Gay marriage was legalized on the back of "Jim and John down the street are nice enough", not, idk, because it was the right thing to do.
Hey, though, if food is how you soften people's hearts, I'm all for it.
The Indian culinary landscape is a direct consequence of colonization though. In spite of the evils involved, it's just the water we all swim in.
You know, I never thought about that. Of course it's true, and of course I should have, I just never did.
I also went down a rabbit hole looking into precolonial food in south asia, but there's only a smattering of sources on it. I gather that food varied by region/caste and that agriculture influenced diet. Big surprise. Details are apparently scarce. It's kind of sad to think that so much is lost.
I guess any two culinary cultures that come into contact, regardless of power differences, are going to enter each other's orbits.

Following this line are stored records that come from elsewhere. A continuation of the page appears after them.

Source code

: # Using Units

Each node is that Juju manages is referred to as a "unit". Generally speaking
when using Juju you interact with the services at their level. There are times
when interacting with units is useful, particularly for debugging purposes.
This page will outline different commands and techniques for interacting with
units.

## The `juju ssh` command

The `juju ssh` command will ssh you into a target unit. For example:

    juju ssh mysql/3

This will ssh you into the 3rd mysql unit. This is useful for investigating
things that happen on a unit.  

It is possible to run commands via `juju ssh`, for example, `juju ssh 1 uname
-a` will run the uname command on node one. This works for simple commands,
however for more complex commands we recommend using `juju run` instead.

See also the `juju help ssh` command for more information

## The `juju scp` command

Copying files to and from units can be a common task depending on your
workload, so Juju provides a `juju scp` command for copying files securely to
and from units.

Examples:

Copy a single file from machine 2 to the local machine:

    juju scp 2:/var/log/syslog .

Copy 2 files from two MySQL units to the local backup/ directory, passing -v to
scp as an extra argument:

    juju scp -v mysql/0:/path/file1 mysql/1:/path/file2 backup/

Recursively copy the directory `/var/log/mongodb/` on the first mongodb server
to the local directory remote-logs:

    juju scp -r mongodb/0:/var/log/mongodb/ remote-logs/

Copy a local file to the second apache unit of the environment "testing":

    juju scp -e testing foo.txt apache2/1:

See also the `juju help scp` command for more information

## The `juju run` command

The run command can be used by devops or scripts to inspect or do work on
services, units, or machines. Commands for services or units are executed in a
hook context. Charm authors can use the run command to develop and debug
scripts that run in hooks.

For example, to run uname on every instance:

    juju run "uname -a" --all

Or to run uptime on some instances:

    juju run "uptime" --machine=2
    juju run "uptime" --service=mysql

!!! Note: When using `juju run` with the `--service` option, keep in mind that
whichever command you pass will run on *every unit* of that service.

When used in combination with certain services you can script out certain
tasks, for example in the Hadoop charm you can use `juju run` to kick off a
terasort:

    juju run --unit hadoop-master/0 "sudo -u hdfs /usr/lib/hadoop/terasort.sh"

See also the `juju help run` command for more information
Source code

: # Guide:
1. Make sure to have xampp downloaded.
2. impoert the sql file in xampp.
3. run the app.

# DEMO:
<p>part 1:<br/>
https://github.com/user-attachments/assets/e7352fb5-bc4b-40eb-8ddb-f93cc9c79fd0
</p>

I went into a YouTube rabbit hole last year on Ancient Indian recipes from the pre-Columbian exchange era. There is a decent amount of archaeological evidence for food from the Sangam era apparently, but everything written on it will be in Tamil or Sanskrit. Tough to find in English.
Here's a few links though (1), (2), (3). (The last one is more about agricultural practices than food, but related).
Here are a couple of other old cookbooks from the Mughal era.
https://a.co/d/0CYfKk5
https://blogs.bl.uk/asian-and-african/2016/11/nasir-shahs-book-of-delights.html
Unfortunately no full translations online I can find. Only excerpts.
Oh, awesome! I got a chance to watch all of the YouTube videos you linked this morning, and now this!
I managed to find the first book you linked as a PDF. It has an entire English translation of about 70 pages, a glossary of terms, and the original manuscript scans. Here's one:
Here's another!
I am getting hungry. Wow.
This is only anecdotal, but in Kerala which is a part of South West India that had heavy Portuguese and Dutch influence but also retained semi autonomous kingdoms there's a distinction I noticed between the foodways of the ethnoreligious groups which tended to be associated with foreign trade (Jews, Muslims), fishing, plantation agriculture and tax farming (Christians of various stripes) and those of the groups more bound to the land (Hindu nobles and peasants). The latter tend to have more pepper-forward dishes (pepper being native to Kerala) while the former tend to use more chilli (which only arrived with the Columbian exchange).
Again, purely anecdotal, but I always saw it as an interesting example of how interactions between different groups affected cuisine.
I'm mostly just glad that second recipe you linked doesn't say to deseed the chillies. So many Indian recipe cookbooks for Whites say to deseed them which, I feel, is mollycoddling.
I only deseed the chillies if I plan on giving the food to my kid, who is a literal baby.
Two of the best Indian restaurants I have been to (they were about 20 years ago) were ones that had very different menus to the usual fare. It was a bit of a lucky dip, but every dish was amazing.
This recipe is the one I usually make. We love it, but I'm not sure how authentic it is. Would you say it's Indian style or Westernized?
In my opinion that's authentic Indian style. It has chillies and plenty of spicing, and they're using different dals. In England the recipes would usually say red split lentils, or masoor dal (these are the same thing).
Strange article that doesn't mention price.
I had to stop getting a fortnightly curry due to the rapidly increasing cost, I loved it but when the price jumped by close to £20 in the course of a year (for a family meal) it just became something that we recognised needed to be cut out.
Many takeaways seem to have become very focused on the premium end of the market too, this was sustainable for a long time but they've been hit hard by the inflationary crisis and I wouldn't be surprised if many either go under or have to change their focus.
I quite enjoy cooking takeaway style meals at home as well which has made this simpler, it has become a bit of a Saturday tradition to try and recreate them at a much lower cost.